With the unity of a well-drilled corps de ballet, the Soviet media for the past two days have presented a carefully orchestrated propaganda offensive about the Soviet-American confrontation over the fate of Bolshoi ballerina Ludmila Vlasova.
The Communist Party daily Pravda and other influential newspapers, under a four-column headline "Gross Provocation," today gave the Soviet version of the episode at Kennedy International Airport in New York, where U.S. authorities have blocked the takeoff of an Aeroflot plane since Friday in an attempt to talk alone with Vlasova.
Neither Pravda nor other media accounts have mentioned that the dancer's husband, Bolshoi star Alexander Godunov, defected to the United States last Wednesday.
No Soviet dispatch has reported that the Americans want to talk with Godunov's wife out of the presence of Soviet officials to determine whether she wishes to join him in seeking political asylum in America.
The Soviet news agency Tass has called the U.S. action a "gross violation of the norms of international law and relations among states." Yesterday, the national television news program "Vremya" showed film of the Aeroflot plane isolated on the airport tarmac, with an unidentified person entering its cabin. The program denounced the Americans for "crude provocations."
Tonight, the newscast sharply denounced the Americans again and reported yesterday's Soviet protest to the State Department, omitting any reference to the U.S. diplomatic protest to the Soviet Embassy in Washington over the Soviet refusal to allow the Americans to interview the dancer privately.
Tass has quoted Vlasova as telling one of its reporters, "My only dream is that the plane should take off and take course for home as soon as possible.
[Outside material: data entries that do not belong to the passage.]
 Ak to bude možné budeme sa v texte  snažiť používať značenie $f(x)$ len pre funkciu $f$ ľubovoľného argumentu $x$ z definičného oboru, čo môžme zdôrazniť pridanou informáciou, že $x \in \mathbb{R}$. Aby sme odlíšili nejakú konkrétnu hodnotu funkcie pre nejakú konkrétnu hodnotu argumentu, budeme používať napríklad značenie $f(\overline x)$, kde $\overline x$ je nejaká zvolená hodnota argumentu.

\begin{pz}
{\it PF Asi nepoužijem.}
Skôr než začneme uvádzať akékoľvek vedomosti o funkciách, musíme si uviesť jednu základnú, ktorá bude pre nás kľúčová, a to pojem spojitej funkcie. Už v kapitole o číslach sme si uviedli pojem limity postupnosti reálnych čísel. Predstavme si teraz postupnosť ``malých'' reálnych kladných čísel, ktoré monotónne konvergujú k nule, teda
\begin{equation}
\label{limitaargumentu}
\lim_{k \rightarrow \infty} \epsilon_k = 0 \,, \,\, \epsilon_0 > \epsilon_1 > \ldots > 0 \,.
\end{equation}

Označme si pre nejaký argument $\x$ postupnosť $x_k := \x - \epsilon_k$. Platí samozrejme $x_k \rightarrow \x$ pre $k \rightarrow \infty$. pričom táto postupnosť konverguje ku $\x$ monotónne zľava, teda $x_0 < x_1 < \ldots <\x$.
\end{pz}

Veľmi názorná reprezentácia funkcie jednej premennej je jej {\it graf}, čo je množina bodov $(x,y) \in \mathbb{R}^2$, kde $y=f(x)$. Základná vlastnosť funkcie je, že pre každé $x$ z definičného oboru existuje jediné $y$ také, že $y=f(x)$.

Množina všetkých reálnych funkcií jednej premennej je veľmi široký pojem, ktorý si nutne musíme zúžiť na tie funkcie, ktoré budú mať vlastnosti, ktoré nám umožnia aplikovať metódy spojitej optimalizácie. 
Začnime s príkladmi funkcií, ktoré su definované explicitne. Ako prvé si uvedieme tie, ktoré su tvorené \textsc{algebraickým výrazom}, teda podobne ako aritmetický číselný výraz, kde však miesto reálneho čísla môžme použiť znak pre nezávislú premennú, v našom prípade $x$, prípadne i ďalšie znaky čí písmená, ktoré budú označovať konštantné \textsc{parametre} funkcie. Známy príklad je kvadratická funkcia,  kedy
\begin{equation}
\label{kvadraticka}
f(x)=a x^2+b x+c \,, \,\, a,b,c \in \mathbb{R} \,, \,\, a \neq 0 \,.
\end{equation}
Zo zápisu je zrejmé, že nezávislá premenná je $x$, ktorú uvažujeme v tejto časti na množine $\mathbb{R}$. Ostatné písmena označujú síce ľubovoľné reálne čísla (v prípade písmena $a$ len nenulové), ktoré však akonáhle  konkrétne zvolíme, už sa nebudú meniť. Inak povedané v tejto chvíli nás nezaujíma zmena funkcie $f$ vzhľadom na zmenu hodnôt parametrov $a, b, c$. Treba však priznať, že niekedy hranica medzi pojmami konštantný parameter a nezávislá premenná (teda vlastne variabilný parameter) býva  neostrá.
The actions of the American authorities are an example of absolute lawlessness and flagrant arbitrariness. On what grounds are Soviet passengers detained in the U.S.?"
She was quoted as complaining that the Americans tried to dupe her into giving up her Soviet passport and that armed Americans have boarded the aircraft and stopped nearby, threatening her with pistols.
"I did not imagine that such things could happen anywhere, to say nothing of 'civilized' America," she reportedly said.
Tass said its correspondent told Vlasova that her mother has sent a letter to President Carter complaining that her daughter's human rights are being violated and calling on the president to allow the plane to leave.
According to the agency, Vlasova said, "Mother, dear, do not worry, everything is going to be okay. I shall soon be in Moscow and we shall meet. I do not doubt it, as behind my back is the whole of our great country."
Whatever the outcome of the confrontation, Godunov's defection not only has struck a blow at the famed Bolshoi, but also at one of its most urable stars, Maya Plisetskaya. She has had Godunov as her partner in a number of productions, notably "Anna Karenina", and the "Carmen Suite," where the tall, muscular Godunov has portrayed young men opposite the aging prima ballerina.
Godnuov's wife is much less well known here, a fact that perhaps contributed to the media's decision during its first 36 hours of reporting the episode to describe her simply as "Soviet citizen V. I. Vlasova."
Whether she decides to retain that citizenship is yet unknown. But it is likely that whatever the outcome, the Vasova incident already has passed into the Soviet propagandists' repertoire, for replaying whenever they feel the audience might benefit from hearing it again.